Reputation:
I have a data table that has ~74 million lines that I used blaze to load it.
from blaze import CSV, data
csv = CSV('train.csv')
t = data(csv)
It has fields these: A, B, C, D, E, F, G
Since this is such a large dataframe, how can I efficiently output rows that fit specific criteria? For example, I would want rows that have A==4, B==8, E==10. Is there a way to multitask the look-up? For example, by threading or parallel programming or something?
By parallel programming I mean for example, one thread will try to find the matching row from row 1 to row 100000, and the second thread will try to find the matching row from row 100001 to 200000, and so on...
Upvotes: 3
Views: 158
Reputation: 109520
Your selection criteria is quite simple:
t[(t.A == 4) & (t.B == 8) & (t.E == 10)]
Using the readily available iris
sample dataset as an example:
from blaze import data
from blaze.utils import example
iris = data(example('iris.csv'))
iris[(iris.sepal_length == 7) & (iris.petal_length > 2)]

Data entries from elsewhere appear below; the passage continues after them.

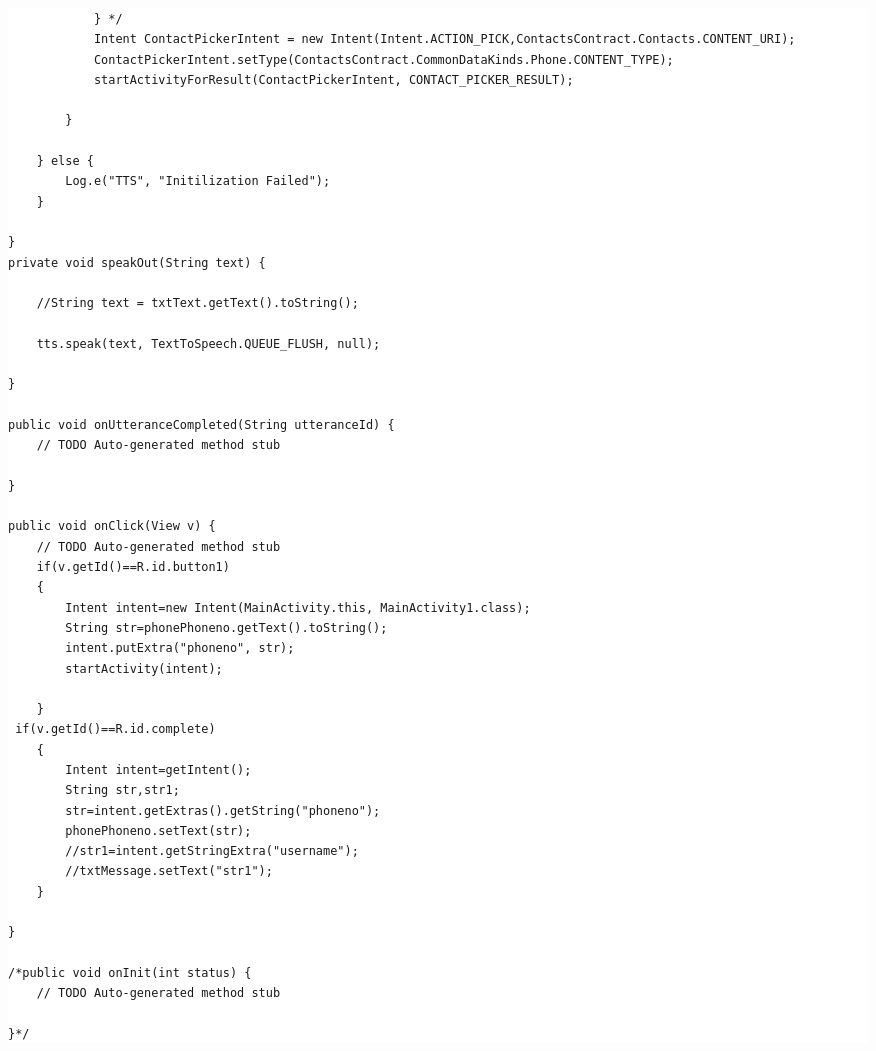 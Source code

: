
 ```
            } */
            Intent ContactPickerIntent = new Intent(Intent.ACTION_PICK,ContactsContract.Contacts.CONTENT_URI);
            ContactPickerIntent.setType(ContactsContract.CommonDataKinds.Phone.CONTENT_TYPE);
            startActivityForResult(ContactPickerIntent, CONTACT_PICKER_RESULT);             

        }

    } else {
        Log.e("TTS", "Initilization Failed");
    }

}
private void speakOut(String text) {

    //String text = txtText.getText().toString();

    tts.speak(text, TextToSpeech.QUEUE_FLUSH, null);

}

public void onUtteranceCompleted(String utteranceId) {
    // TODO Auto-generated method stub

}

public void onClick(View v) {
    // TODO Auto-generated method stub
    if(v.getId()==R.id.button1)
    {
        Intent intent=new Intent(MainActivity.this, MainActivity1.class);
        String str=phonePhoneno.getText().toString();
        intent.putExtra("phoneno", str);
        startActivity(intent);  

    }
 if(v.getId()==R.id.complete)
    {
        Intent intent=getIntent();
        String str,str1;
        str=intent.getExtras().getString("phoneno");
        phonePhoneno.setText(str);
        //str1=intent.getStringExtra("username");
        //txtMessage.setText("str1");
    }   

}

/*public void onInit(int status) {
    // TODO Auto-generated method stub

}*/ 
```
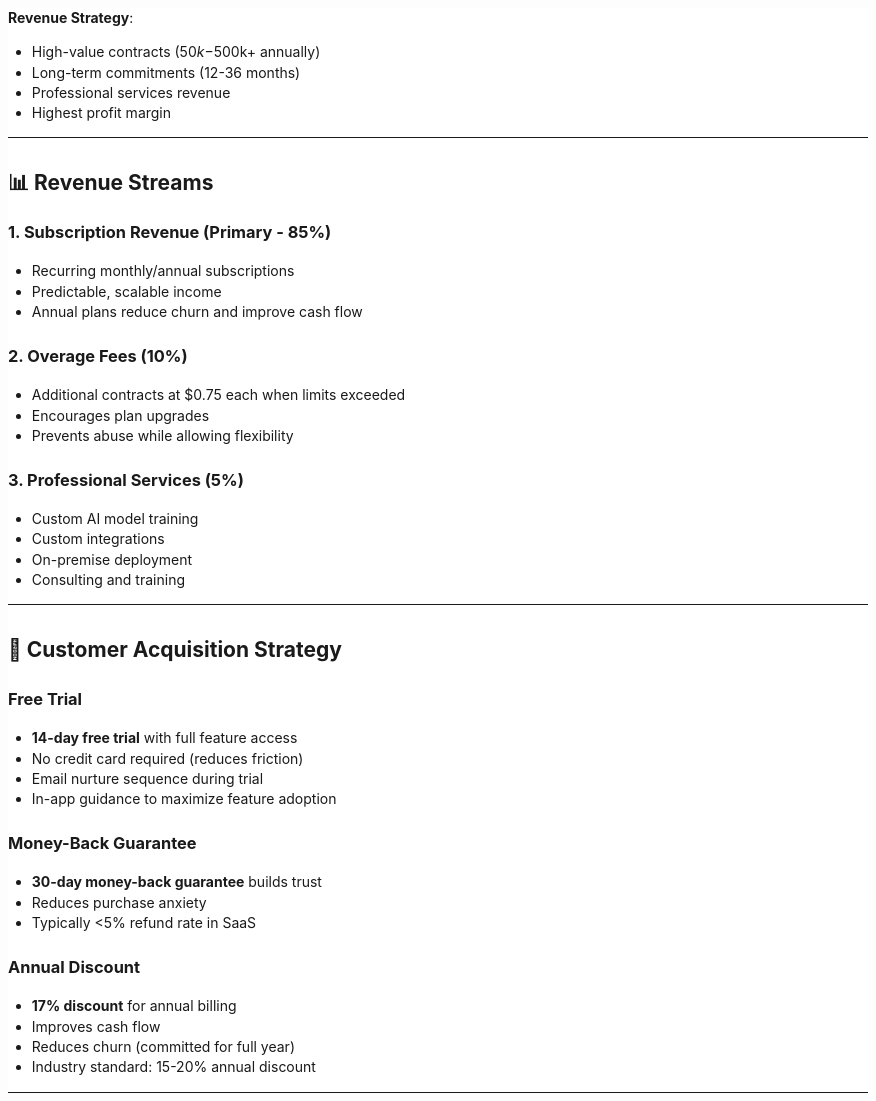 **Revenue Strategy**:
- High-value contracts ($50k-$500k+ annually)
- Long-term commitments (12-36 months)
- Professional services revenue
- Highest profit margin

---

## 📊 Revenue Streams

### 1. **Subscription Revenue (Primary - 85%)**
- Recurring monthly/annual subscriptions
- Predictable, scalable income
- Annual plans reduce churn and improve cash flow

### 2. **Overage Fees (10%)**
- Additional contracts at $0.75 each when limits exceeded
- Encourages plan upgrades
- Prevents abuse while allowing flexibility

### 3. **Professional Services (5%)**
- Custom AI model training
- Custom integrations
- On-premise deployment
- Consulting and training

---

## 🎁 Customer Acquisition Strategy

### Free Trial
- **14-day free trial** with full feature access
- No credit card required (reduces friction)
- Email nurture sequence during trial
- In-app guidance to maximize feature adoption

### Money-Back Guarantee
- **30-day money-back guarantee** builds trust
- Reduces purchase anxiety
- Typically <5% refund rate in SaaS

### Annual Discount
- **17% discount** for annual billing
- Improves cash flow
- Reduces churn (committed for full year)
- Industry standard: 15-20% annual discount

---
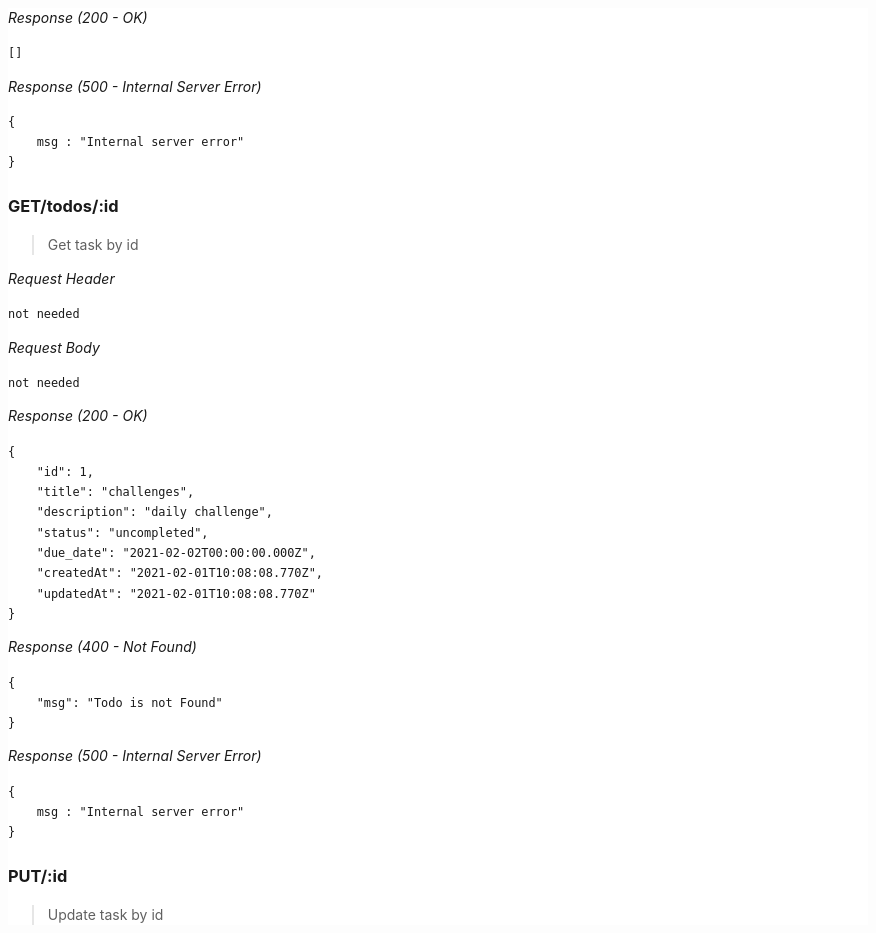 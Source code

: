 _Response (200 - OK)_
```
[]
```

_Response (500 - Internal Server Error)_
```
{
    msg : "Internal server error"    
}
```


### GET/todos/:id
> Get task by id

_Request Header_
```
not needed
```

_Request Body_
```
not needed
```

_Response (200 - OK)_
```
{
    "id": 1,
    "title": "challenges",
    "description": "daily challenge",
    "status": "uncompleted",
    "due_date": "2021-02-02T00:00:00.000Z",
    "createdAt": "2021-02-01T10:08:08.770Z",
    "updatedAt": "2021-02-01T10:08:08.770Z"
}
```

_Response (400 - Not Found)_
```
{
    "msg": "Todo is not Found"
}
```

_Response (500 - Internal Server Error)_
```
{
    msg : "Internal server error"    
}
```


### PUT/:id
> Update task by id

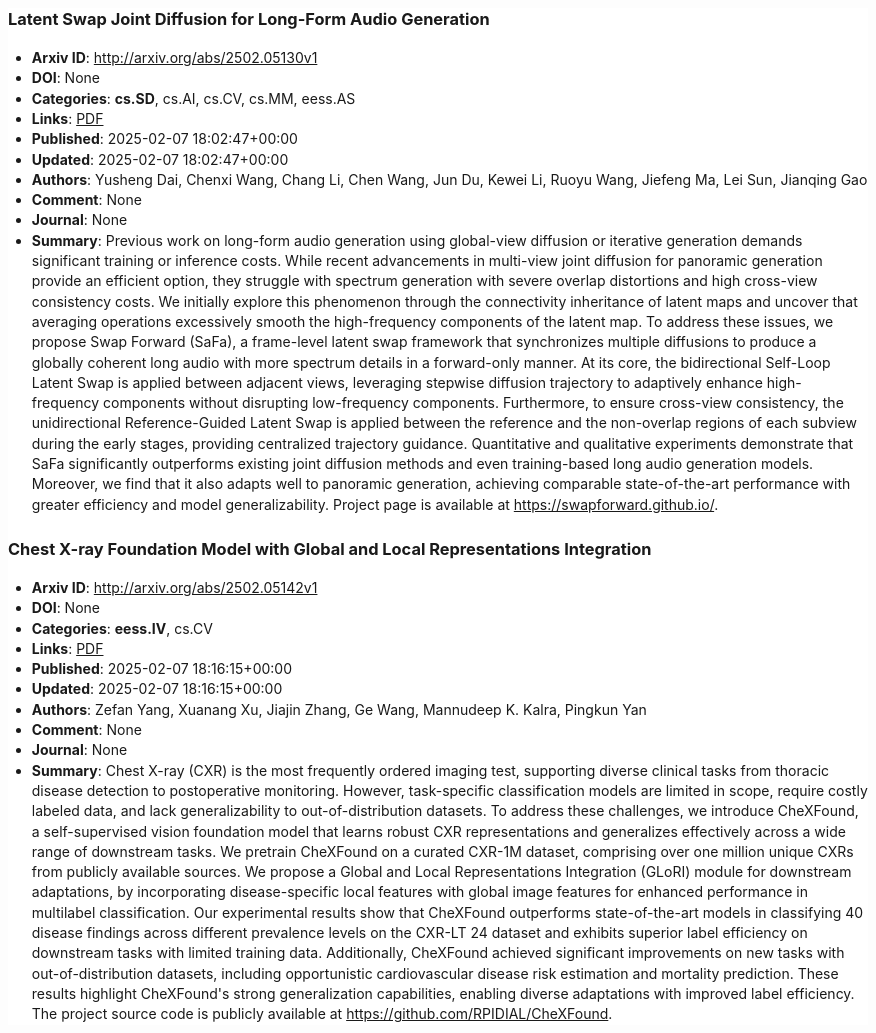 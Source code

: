 

### Latent Swap Joint Diffusion for Long-Form Audio Generation
- **Arxiv ID**: http://arxiv.org/abs/2502.05130v1
- **DOI**: None
- **Categories**: **cs.SD**, cs.AI, cs.CV, cs.MM, eess.AS
- **Links**: [PDF](http://arxiv.org/pdf/2502.05130v1)
- **Published**: 2025-02-07 18:02:47+00:00
- **Updated**: 2025-02-07 18:02:47+00:00
- **Authors**: Yusheng Dai, Chenxi Wang, Chang Li, Chen Wang, Jun Du, Kewei Li, Ruoyu Wang, Jiefeng Ma, Lei Sun, Jianqing Gao
- **Comment**: None
- **Journal**: None
- **Summary**: Previous work on long-form audio generation using global-view diffusion or iterative generation demands significant training or inference costs. While recent advancements in multi-view joint diffusion for panoramic generation provide an efficient option, they struggle with spectrum generation with severe overlap distortions and high cross-view consistency costs. We initially explore this phenomenon through the connectivity inheritance of latent maps and uncover that averaging operations excessively smooth the high-frequency components of the latent map. To address these issues, we propose Swap Forward (SaFa), a frame-level latent swap framework that synchronizes multiple diffusions to produce a globally coherent long audio with more spectrum details in a forward-only manner. At its core, the bidirectional Self-Loop Latent Swap is applied between adjacent views, leveraging stepwise diffusion trajectory to adaptively enhance high-frequency components without disrupting low-frequency components. Furthermore, to ensure cross-view consistency, the unidirectional Reference-Guided Latent Swap is applied between the reference and the non-overlap regions of each subview during the early stages, providing centralized trajectory guidance. Quantitative and qualitative experiments demonstrate that SaFa significantly outperforms existing joint diffusion methods and even training-based long audio generation models. Moreover, we find that it also adapts well to panoramic generation, achieving comparable state-of-the-art performance with greater efficiency and model generalizability. Project page is available at https://swapforward.github.io/.



### Chest X-ray Foundation Model with Global and Local Representations Integration
- **Arxiv ID**: http://arxiv.org/abs/2502.05142v1
- **DOI**: None
- **Categories**: **eess.IV**, cs.CV
- **Links**: [PDF](http://arxiv.org/pdf/2502.05142v1)
- **Published**: 2025-02-07 18:16:15+00:00
- **Updated**: 2025-02-07 18:16:15+00:00
- **Authors**: Zefan Yang, Xuanang Xu, Jiajin Zhang, Ge Wang, Mannudeep K. Kalra, Pingkun Yan
- **Comment**: None
- **Journal**: None
- **Summary**: Chest X-ray (CXR) is the most frequently ordered imaging test, supporting diverse clinical tasks from thoracic disease detection to postoperative monitoring. However, task-specific classification models are limited in scope, require costly labeled data, and lack generalizability to out-of-distribution datasets. To address these challenges, we introduce CheXFound, a self-supervised vision foundation model that learns robust CXR representations and generalizes effectively across a wide range of downstream tasks. We pretrain CheXFound on a curated CXR-1M dataset, comprising over one million unique CXRs from publicly available sources. We propose a Global and Local Representations Integration (GLoRI) module for downstream adaptations, by incorporating disease-specific local features with global image features for enhanced performance in multilabel classification. Our experimental results show that CheXFound outperforms state-of-the-art models in classifying 40 disease findings across different prevalence levels on the CXR-LT 24 dataset and exhibits superior label efficiency on downstream tasks with limited training data. Additionally, CheXFound achieved significant improvements on new tasks with out-of-distribution datasets, including opportunistic cardiovascular disease risk estimation and mortality prediction. These results highlight CheXFound's strong generalization capabilities, enabling diverse adaptations with improved label efficiency. The project source code is publicly available at https://github.com/RPIDIAL/CheXFound.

sepal_length sepal_width petal_length petal_width species
50 7 3.2 4.7 1.4 Iris-versicolor
The docs discuss parallel processing in Blaze.
Note that one can only parallelize over datasets that can be easily split in a non-serial fashion. In particular one can not parallelize computation over a single CSV file. Collections of CSV files and binary storage systems like HDF5 and BColz all support multiprocessing.
Showing that the timings are approximately the same on a single csv file when using multiprocessing:
import multiprocessing
pool = multiprocessing.Pool(4)
%timeit -n 1000 compute(iris[(iris.sepal_length > 7) & (iris.petal_length > 2)],
map=pool.map)
1000 loops, best of 1: 12.1 ms per loop
%timeit -n 1000 compute(iris[(iris.sepal_length > 7) & (iris.petal_length > 2)])
1000 loops, best of 1: 11.7 ms per loop
Upvotes: 1